Rhonda Thorne AM née Shapland

Personal information
- Nationality: Australian
- Born: 6 February 1958 (age 68) Toowoomba, Australia

Sport
- Handedness: Right-Handed
- Retired: 1985

Women's Singles
- Highest ranking: 1
- World Open: W (1981)

Medal record
Women's squash
Representing Australia
World Championships
| Gold medal – first place | 1981 Toronto | Singles |
| Silver medal – second place | 1983 Perth | Singles |
World Team Championships
| Silver medal – second place | 1979 Birmingham | Team |
| Gold medal – first place | 1981 Canada | Team |
| Gold medal – first place | 1983 Perth | Team |

= Rhonda Thorne =

Australian squash player (born 1958)

Rhonda Thorne (born 6 February 1958) (also known as Rhonda Clayton AM and Rhonda Shapland) is an Australian former World No. 1 squash player. She was one of the leading players on the international squash circuit in the late 1970s and early 1980s becoming the world champion in 1981 and reached a career high ranking of No.1 in the world.

== Biography ==
Born Rhonda Shapland, she married Ross Thorne, a notable squash player in 1978 and played under her married name thereafter. As a junior player, Thorne won four Australian Junior Opens in 1972, 1974, 1975, and 1976. Thorne was at the pinnacle of her game in the early 1980s, and held the World No.1 ranking in both 1981 and 1982. She remained in the world's top-10 from 1979 to 1984.

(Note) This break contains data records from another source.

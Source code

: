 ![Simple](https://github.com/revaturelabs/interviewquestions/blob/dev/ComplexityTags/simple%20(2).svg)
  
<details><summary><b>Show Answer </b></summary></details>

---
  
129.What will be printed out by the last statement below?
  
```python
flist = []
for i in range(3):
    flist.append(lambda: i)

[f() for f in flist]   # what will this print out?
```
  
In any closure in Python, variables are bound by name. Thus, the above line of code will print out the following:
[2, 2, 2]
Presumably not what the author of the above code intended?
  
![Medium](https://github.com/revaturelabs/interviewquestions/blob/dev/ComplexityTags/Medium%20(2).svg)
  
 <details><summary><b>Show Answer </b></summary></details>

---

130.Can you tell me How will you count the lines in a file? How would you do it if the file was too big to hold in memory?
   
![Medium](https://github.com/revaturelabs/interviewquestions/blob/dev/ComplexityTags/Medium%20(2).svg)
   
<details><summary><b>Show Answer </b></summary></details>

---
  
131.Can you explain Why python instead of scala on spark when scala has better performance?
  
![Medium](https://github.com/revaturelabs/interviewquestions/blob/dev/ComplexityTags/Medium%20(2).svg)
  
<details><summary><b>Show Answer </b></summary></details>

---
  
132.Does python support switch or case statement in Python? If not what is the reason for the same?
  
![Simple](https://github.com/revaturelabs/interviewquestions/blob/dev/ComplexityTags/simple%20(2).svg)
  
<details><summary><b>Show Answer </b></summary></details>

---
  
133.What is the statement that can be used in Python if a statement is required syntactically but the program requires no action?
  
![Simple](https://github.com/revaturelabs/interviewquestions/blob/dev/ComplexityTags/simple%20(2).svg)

In the 1981 World Open final in Toronto, Canada, Thorne beat fellow Australian player Vicki Cardwell 8–10, 9–4, 9–5, 7–9, 9–7 to become world champion. Thorne and Cardwell reached the World Open final again in 1983 when it was held in Perth, with Cardwell winning this time 9–1, 9–3, 9–4.

Thorne represented Australia in international team squash for seven years from 1977 to 1984. She captained the Australian team from 1981 to 1983, during which time the team won two World Team Squash Championship titles.

Thorne retired from the international squash circuit in 1985. That year she won the Queensland Sportswoman of the Year award. Since retiring, she has been inducted into the Squash Australia Hall of Fame and was an inaugural member of the Queensland Squash Hall of Fame. She was also awarded the Australian Sports Medal in 2000 recognition for her achievements.

She was awarded as a Member of the Order of Australia AM in 2023.